Menurut dia, keberadaan pertambangan pasir yang setiap hari mengeksploitasi ribuan kubik pasir untuk dipasok ke Jakarta, Tangerang dan Bekasi dinilai merusak lingkungan.
Saat ini, kata dia, cuaca hujan seringkali menimbulkan lumpur maupun banjir hingga menimbulkan kerugian bagi petani.
Selain itu juga kondisi jalan Rangkasbitung-Cikande mudah rusak karena angkutan melebihi tonase.
"Kami berharap pemerintah daerah bertindak dan tidak memikirkan sumber pendapatan daerah," katanya.

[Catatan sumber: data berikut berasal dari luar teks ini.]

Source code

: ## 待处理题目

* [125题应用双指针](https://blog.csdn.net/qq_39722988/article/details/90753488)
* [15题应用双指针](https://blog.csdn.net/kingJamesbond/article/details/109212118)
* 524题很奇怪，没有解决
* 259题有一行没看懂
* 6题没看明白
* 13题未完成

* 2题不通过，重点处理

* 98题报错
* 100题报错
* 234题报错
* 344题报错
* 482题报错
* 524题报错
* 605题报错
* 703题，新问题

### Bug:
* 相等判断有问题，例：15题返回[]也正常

Ketua Gerakan Mahasiswa Peduli Rakyat Lebak (Gempar) Abdurahman juga dalam orasinya mengatakan pihaknya menuntut pemerintah daerah menutup kegiatan pertambangan pasir di wilayah Citeras dan Mekarsari.
Kehadiran pertambangan pasir banyak menimbulkan masalah, selain pencemaran juga ancaman longsoran.
Pihaknya mendesak Distamben setempat bertanggungjawab atas reklamasi pasca tambang.
Sebab reklamasi pascatambang merupakan kewajiban para pengusaha tambang untuk memelihara lingkungan.
"Jika tuntutan itu tidak direalisasikan maka kami dan masyarakat akan kembali melakukan aksi dengan jumlah masa yang lebih banyak,"tegasnya.
Aksi mahasiswa itu menuntut Distamben mengevaluasi kembali kebijakan yang sudah dikeluarkan juga meninjau Rencana Tata Ruang Wilayah (RTRW) agar tidak menyalahi aturan.
"Kami berharap Distamben bersikap tegas dengan melakukan penutupan bagi pertambangan yang merusak lingkungan juga tidak memiliki izin," katanya.